The bottom graph displays the same results, summarised by covariate of interest. This may help identify any covariates that consistently lead to extrapolation, and should be avoided. Here, none of the covariates stand out as driving extrapolation more than any others, although combinatorial extrapolation is marginally more prevalent with NPP
and SST
.
While extrapolation is often seen as a binary concept (ie. it either does or does not take place), it is reasonable to expect that predictions made at target points situated just outside the sampled environmental space may be more reliable than those made at points far outside it. The ExDet tool available through compute_extrapolation
inherently quantifies this notion of ‘distance’ from the envelope (solid line) of the reference data (grey circles) (Figure 4A).

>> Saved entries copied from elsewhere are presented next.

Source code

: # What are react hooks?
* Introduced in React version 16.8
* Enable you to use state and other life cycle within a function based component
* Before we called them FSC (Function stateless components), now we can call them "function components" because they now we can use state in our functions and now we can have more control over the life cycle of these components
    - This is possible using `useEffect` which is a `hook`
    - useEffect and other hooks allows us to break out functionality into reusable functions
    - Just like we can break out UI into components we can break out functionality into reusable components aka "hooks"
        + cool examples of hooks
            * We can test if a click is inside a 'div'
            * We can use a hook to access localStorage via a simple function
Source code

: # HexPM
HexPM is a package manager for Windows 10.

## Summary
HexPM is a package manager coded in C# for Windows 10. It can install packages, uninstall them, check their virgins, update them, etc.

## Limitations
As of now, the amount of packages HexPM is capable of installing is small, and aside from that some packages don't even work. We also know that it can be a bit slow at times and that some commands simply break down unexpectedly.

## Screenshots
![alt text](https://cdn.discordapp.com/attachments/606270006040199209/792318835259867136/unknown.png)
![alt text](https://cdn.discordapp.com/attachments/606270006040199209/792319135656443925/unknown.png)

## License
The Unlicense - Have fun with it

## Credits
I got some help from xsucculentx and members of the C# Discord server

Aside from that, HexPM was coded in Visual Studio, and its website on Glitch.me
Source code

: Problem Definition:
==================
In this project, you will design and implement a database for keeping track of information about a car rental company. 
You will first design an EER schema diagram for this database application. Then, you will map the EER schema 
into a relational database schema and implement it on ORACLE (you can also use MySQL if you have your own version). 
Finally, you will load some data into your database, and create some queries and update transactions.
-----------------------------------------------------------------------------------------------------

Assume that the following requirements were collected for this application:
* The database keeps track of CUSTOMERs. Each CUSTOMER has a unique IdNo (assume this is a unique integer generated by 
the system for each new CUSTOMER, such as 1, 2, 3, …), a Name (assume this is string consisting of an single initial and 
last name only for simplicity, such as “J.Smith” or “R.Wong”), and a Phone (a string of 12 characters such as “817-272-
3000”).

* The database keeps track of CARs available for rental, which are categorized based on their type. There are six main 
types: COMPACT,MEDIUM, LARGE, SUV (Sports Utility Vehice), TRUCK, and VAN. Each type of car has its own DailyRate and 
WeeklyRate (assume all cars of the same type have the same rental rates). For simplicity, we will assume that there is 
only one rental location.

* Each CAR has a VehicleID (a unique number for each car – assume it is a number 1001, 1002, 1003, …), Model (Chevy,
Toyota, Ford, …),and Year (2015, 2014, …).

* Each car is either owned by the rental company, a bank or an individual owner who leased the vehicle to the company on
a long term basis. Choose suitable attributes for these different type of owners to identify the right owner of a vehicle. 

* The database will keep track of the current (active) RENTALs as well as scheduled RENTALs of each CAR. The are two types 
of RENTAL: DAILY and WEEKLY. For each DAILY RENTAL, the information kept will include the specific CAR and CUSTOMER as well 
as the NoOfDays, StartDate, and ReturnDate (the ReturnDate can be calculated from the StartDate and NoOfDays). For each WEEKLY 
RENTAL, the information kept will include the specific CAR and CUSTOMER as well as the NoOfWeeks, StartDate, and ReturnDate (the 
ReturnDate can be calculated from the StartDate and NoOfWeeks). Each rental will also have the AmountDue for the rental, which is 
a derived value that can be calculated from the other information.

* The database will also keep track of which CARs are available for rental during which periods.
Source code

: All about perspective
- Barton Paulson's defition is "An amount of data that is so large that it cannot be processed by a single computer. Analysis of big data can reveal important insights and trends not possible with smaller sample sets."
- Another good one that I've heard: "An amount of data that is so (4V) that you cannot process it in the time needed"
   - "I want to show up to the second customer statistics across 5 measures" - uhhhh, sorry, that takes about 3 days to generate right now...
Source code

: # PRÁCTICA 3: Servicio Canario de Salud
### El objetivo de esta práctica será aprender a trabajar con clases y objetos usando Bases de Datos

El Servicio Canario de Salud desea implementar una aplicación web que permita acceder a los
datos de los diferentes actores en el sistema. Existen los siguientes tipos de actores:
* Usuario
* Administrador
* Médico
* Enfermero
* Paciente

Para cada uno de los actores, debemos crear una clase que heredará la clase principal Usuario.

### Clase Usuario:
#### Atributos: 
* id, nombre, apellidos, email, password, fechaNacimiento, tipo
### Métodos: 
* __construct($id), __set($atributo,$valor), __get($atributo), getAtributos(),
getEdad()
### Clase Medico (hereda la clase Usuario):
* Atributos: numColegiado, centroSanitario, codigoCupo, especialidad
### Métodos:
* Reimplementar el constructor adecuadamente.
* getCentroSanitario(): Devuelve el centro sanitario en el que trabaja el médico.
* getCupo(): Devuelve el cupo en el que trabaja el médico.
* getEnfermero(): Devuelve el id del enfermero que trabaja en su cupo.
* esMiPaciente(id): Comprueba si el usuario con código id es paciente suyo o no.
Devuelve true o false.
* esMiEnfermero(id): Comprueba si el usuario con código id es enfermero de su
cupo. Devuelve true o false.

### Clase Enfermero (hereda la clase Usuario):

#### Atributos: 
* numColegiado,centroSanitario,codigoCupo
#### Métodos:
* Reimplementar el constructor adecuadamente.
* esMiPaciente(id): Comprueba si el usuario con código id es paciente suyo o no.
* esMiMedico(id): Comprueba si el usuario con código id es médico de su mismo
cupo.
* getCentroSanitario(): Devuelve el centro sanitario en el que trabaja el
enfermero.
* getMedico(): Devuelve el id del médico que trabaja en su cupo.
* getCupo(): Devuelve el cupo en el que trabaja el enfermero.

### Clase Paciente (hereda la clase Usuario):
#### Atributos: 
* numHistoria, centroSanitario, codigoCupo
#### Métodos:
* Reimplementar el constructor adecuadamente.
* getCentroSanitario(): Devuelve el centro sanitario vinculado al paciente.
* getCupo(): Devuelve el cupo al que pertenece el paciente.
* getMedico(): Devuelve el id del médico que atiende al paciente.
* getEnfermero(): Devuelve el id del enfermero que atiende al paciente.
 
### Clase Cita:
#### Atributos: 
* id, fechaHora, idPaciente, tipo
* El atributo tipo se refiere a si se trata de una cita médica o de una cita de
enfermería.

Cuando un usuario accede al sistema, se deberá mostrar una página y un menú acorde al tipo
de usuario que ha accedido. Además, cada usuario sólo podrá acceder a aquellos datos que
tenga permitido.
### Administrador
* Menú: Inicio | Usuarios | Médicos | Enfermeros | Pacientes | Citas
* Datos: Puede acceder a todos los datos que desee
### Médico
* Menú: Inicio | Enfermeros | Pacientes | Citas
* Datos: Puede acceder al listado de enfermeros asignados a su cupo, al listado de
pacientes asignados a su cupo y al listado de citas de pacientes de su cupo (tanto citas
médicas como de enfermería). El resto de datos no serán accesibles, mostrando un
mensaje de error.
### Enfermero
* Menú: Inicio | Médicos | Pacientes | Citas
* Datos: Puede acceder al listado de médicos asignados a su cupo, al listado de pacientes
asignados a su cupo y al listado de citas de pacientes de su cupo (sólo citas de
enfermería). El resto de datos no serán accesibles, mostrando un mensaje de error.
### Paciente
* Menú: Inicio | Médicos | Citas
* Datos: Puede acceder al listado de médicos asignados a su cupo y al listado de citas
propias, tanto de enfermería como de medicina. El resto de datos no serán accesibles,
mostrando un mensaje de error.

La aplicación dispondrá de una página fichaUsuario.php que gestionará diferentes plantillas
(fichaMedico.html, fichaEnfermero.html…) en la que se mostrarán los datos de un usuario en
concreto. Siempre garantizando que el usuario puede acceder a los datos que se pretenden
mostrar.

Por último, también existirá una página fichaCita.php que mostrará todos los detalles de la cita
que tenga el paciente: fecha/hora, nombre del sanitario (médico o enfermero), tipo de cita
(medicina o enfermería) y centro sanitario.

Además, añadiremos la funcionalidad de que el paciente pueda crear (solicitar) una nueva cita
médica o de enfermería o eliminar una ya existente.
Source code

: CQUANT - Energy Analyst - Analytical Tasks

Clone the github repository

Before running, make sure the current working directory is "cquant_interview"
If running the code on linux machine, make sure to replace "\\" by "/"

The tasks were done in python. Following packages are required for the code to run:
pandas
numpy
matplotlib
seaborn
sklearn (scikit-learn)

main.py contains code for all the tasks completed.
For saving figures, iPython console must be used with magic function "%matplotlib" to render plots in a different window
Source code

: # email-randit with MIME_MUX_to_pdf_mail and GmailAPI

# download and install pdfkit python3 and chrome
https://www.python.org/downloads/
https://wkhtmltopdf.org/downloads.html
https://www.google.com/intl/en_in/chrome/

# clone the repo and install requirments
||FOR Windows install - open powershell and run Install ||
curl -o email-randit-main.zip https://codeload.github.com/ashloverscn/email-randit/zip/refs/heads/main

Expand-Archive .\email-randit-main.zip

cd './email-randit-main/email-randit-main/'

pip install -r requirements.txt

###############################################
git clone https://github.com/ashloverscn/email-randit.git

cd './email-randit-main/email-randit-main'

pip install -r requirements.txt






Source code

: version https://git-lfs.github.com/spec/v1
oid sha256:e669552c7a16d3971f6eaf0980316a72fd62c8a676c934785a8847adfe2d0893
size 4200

However, the multivariate distribution of reference data points is often far from homegeneous. It is possible, therefore, for target points representing analogue conditions to fall within sparsely sampled regions of the reference space; or conversely, for two target points reflecting an equal degree of extrapolation to have very different amounts of reference data within their vicinity.
An example of this is shown in Figure 4B, where three target points \(x_1\), \(x_2\) and \(x_3\) are located equally close to the envelope of the reference data. In essence, these reflect identical degrees of extrapolation, as defined under the ExDet framework. However, given the shape of the data cloud in multivariate space, it is apparent that predictions made at target point \(x_1\) will be much better ‘informed’ than those made at \(x_2\) or \(x_3\), as a bigger cluster of reference points lies nearby (green circle around \(x_1\)).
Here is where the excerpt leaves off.